Wiedermal höre ich danach nicht mehr zu, sondern blicke einfach nur auf den Boden unter meinen Füßen, hoffend meine Mutter ist nicht all zu enttäuscht von mir. Allerdings sind das fast schon utopische Vorstellungen, ich denke ich kann froh sein, wenn sie mich danach nicht schlägt.

"...also Seokjin, an deiner Stelle würde ich mich wirklich ein wenig mehr anstrengen, du willst doch bestimmt an eine gute Oberschule. Das wäre es jedenfalls von meiner Seite, gibt es noch irgendwelche Fragen?" Wir schütteln beide den Kopf und verlassen den Raum, ich habe es noch nicht einmal geschafft ihr in die Augen zu blicken. Aber das was sie tut, sobald wir außer Sichtweite des Lehrers sind, ist unglaublich.

Ohne zu zögern ohrfeigt sie mich, vor zwei meiner Klassenkameradinnen und deren Eltern. Von der Seite nehme ich geschockte Blicke und Getuschel wahr, jedoch bin ich aktuell mehr damit beschäftigt, selbst nicht all zu geschockt auszusehen. Wie immer fängt sie an mich anzuschreien.

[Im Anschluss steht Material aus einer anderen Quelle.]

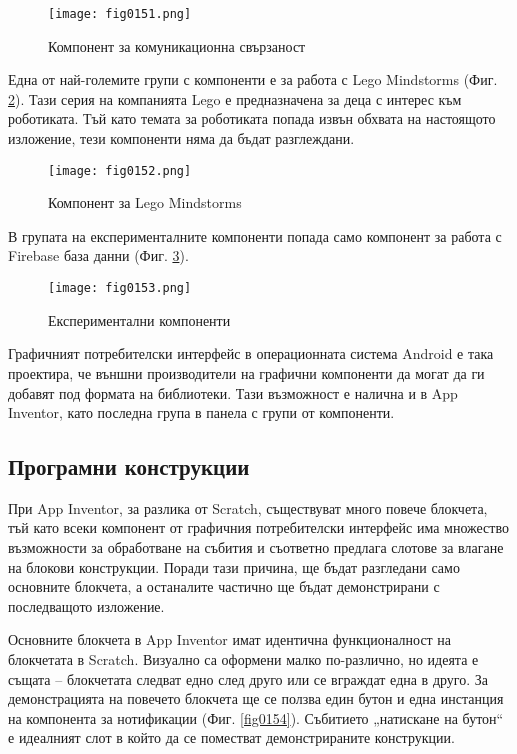 \begin{figure}[H]
  \centering
  \texttt{[image: fig0151.png]}
  \caption{Компонент за комуникационна свързаност}
\label{fig0151}
\end{figure}

Една от най-големите групи с компоненти е за работа с Lego Mindstorms (Фиг. \ref{fig0152}). Тази серия на компанията Lego е предназначена за деца с интерес към роботиката. Тъй като темата за роботиката попада извън обхвата на настоящото изложение, тези компоненти няма да бъдат разглеждани. 

\begin{figure}[H]
  \centering
  \texttt{[image: fig0152.png]}
  \caption{Компонент за Lego Mindstorms}
\label{fig0152}
\end{figure}

В групата на експерименталните компоненти попада само компонент за работа с Firebase база данни (Фиг. \ref{fig0153}).

\begin{figure}[H]
  \centering
  \texttt{[image: fig0153.png]}
  \caption{Експериментални компоненти}
\label{fig0153}
\end{figure}

Графичният потребителски интерфейс в операционната система Android е така проектира, че външни производители на графични компоненти да могат да ги добавят под формата на библиотеки. Тази възможност е налична и в App Inventor, като последна група в панела с групи от компоненти. 

\subsection{Програмни конструкции}

При App Inventor, за разлика от Scratch, съществуват много повече блокчета, тъй като всеки компонент от графичния потребителски интерфейс има множество възможности за обработване на събития и съответно предлага слотове за влагане на блокови конструкции. Поради тази причина, ще бъдат разгледани само основните блокчета, а останалите частично ще бъдат демонстрирани с последващото изложение. 

Основните блокчета в App Inventor имат идентична функционалност на блокчетата в Scratch. Визуално са оформени малко по-различно, но идеята е същата – блокчетата следват едно след друго или се вграждат една в друго. За демонстрацията на повечето блокчета ще се ползва един бутон и една инстанция на компонента за нотификации (Фиг. \ref{fig0154}). Събитието „натискане на бутон“ е идеалният слот в който да се поместват демонстрираните конструкции. 

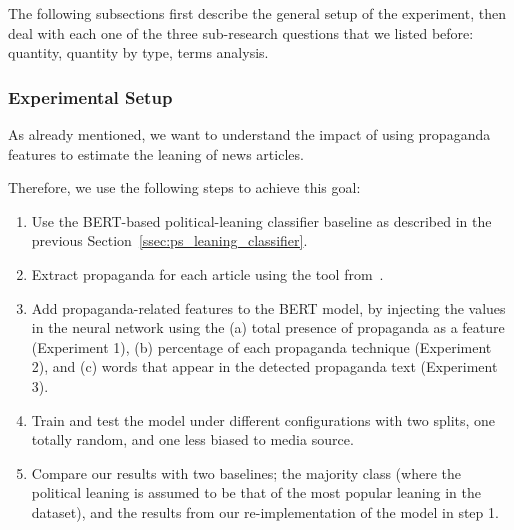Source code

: The following subsections first describe the general setup of the experiment, then deal with each one of the three sub-research questions that we listed before: quantity, quantity by type, terms analysis.%




\subsubsection{Experimental Setup}
As already mentioned, we want to understand the impact of using propaganda features to estimate the leaning of news articles.

Therefore, we use the following steps to achieve this goal:
\begin{enumerate}
    \item Use the BERT-based political-leaning classifier baseline as described in the previous Section~\ref{ssec:ps_leaning_classifier}. %
    \item Extract propaganda for each article using the tool from~\citet{da2019fine}.
    \item Add propaganda-related features to the BERT model, by injecting the values in the neural network using the (a) total presence of propaganda as a feature (Experiment 1), (b) percentage of each propaganda technique (Experiment 2), and (c) words that appear in the detected propaganda text (Experiment 3).
    \item Train and test the model under different configurations with two splits, one totally random, and one less biased to media source.
    \item Compare our results with two baselines; the majority class (where the political leaning is assumed to be that of the most popular leaning in the dataset), and the results from our re-implementation of the model in step 1. %
\end{enumerate}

"Wie kannst du dir sowas nur erlauben, das ist dein Abschlussjahr! Werde gefälligst besser du Nichtsnutz! Das war doch früher nicht so, wann bist du eigentlich so faul geworden, wir haben als Eltern versagt! Du bist so.... so nutzlos!" Wütend stapft sie davon, ich gehe ihr mit weiterhin gesenktem Kopf und brennender Wange hinterher. Ich spüre die geschockten Blicke meiner Klassenkameradinnen in meinem Rücken, ich hoffe einfach nur sie erzählen es nicht Namjoon.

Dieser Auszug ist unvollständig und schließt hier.